Priess A/S has grown considerably in recent years. As a supplier of technical cabins for the utility sector and the digital infrastructure, the company is already a key player in the entire green transition and is therefore compelled to play a part in the climate agenda. The company has stepped up its waste and recycling objectives, but the number of waste types is increasing, and new regulations are just around the corner.
“We used to have several buyers for our waste, but with the new reporting rules coming into force from 2025 and obliging us to submit a comprehensive report on recycling and carbon footprints, having multiple buyers is just too problematic. That’s why we’re streamlining and aligning our waste management by collaborating with Stena Recycling,” says Karl Bruzen, warehouse and logistics manager at Priess A/S.
“We have to make it as easy as possible for Priess to collect waste and document the results. Priess has a stated objective to become better at recycling, and we are advising the company on how to do just that so they can increase the degree of recycling while also reducing the amount of waste,” says Maiken Villerup, Strategic Account Manager at Stena Recycling.

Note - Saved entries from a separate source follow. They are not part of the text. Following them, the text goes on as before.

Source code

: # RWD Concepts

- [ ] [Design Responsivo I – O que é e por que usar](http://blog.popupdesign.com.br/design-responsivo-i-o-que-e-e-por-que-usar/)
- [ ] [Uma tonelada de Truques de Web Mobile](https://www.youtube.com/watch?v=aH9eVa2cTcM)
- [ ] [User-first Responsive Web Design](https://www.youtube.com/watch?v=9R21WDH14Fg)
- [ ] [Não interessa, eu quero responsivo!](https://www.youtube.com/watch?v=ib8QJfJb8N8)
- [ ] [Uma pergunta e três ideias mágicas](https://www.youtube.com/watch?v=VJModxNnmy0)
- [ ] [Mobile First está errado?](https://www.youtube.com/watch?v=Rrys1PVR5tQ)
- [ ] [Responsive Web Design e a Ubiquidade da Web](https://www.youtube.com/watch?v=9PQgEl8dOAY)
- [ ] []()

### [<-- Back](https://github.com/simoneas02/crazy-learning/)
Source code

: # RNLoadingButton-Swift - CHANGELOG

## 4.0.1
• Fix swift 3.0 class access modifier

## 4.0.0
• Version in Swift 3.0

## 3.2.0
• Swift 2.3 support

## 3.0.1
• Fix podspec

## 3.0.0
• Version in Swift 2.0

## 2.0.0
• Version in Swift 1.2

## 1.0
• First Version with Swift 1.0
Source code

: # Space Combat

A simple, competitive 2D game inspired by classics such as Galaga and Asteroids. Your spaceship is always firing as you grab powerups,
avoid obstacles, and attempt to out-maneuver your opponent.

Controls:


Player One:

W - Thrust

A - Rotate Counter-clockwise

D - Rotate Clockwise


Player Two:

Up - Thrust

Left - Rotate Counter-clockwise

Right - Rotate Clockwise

From here on, Stena Recycling will handle the collection of all types of waste from Priess. The waste currently includes 20 fractions, such as metal, plastic, chemistry, iron/metal and concrete. The annual amount of waste is estimated at 400-500 tonnes.
Expert advice leads to reduced waste
“As an experienced company in the iron industry, we have a good handle on sorting metals to ensure they are recycled as efficiently as possible. As part of the agreement, however, we have asked Stena Recycling to go through all fractions in order to further optimise handling,” says Martin Olesen, QHSE coordinator at Priess.
There has been a particular focus on reducing the amount of waste, and especially within residual waste, combustible waste and waste for landfill.
“We currently split our waste into a total of 20 different fractions, and thanks to expert advice, we have been able to significantly reduce landfill and residual waste. We now sort plastic into clear and coloured acrylic, which has increased recycling significantly and reduced the fraction of combustibles,” says Martin, who adds that the plan is to reduce combustible waste and landfill by up to 50 percent.
Reporting ahead of the new rules
As part of the partnership, Stena Recycling provides a customer portal with data and information about the company’s waste, landfill saved, carbon footprint, carbon saved, etc. This puts Priess and Stena Recycling’s 2025 reporting rules ahead of the game, because now Priess can have the necessary data to hand for audits and ESG accounts, where there is a particular focus on carbon footprints and recycling.
“The customer portal is a great tool because they can monitor how much waste is recycled, how much goes to landfill and how much goes to energy utilisation. We can see that it motivates the company to get better at sorting and thus increase the proportion that is recycled” says Maiken.
Meanwhile, the upcoming regulations’ increased requirements for traceability are met, because the documentation from Stena Recycling and their partners is already in place for recycling and the further handling of waste from Priess’ production.
“A reasonable amount of our materials can be recycled, and from 2025 we must be able to document that this also happens in practice,” explains Martin.
Priess sells its technical cabins mainly to the utility sector, where the cabins are part of the green transition. According to Karl Bruzen, there is no doubt that the utility companies will make great demands on their suppliers about reducing carbon footprint and having a well-documented waste management in place.
The new initiative puts Priess one step ahead of the developments and future requirements,” he states.
Change of attitude essential
According to Martin Olesen, the QHSE coordinator at Priess, the company has already gained valuable experience: “We can recycle far more plastic than we thought possible. But we can also see that it will probably take slightly longer than we expected to implement the new approach to waste.
Our partnership with Stena Recycling helps here, because they know exactly what needs to be done to achieve the business community’s big environment and climate objectives.
The process also means that we have started to look inward to see if we can replace any of our purchased materials with other and more sustainable ones,” says Martin.
His colleague, warehouse and logistics manager Karl Bruzen, adds: “The process enables us to set more precise and ambitious targets for the reduction and recycling of our waste. Our key customers are large utility companies, and we must be able to offer them documentation that proves we are able to control our carbon footprint, waste volumes and ensure proper recycling. And we can do that now.”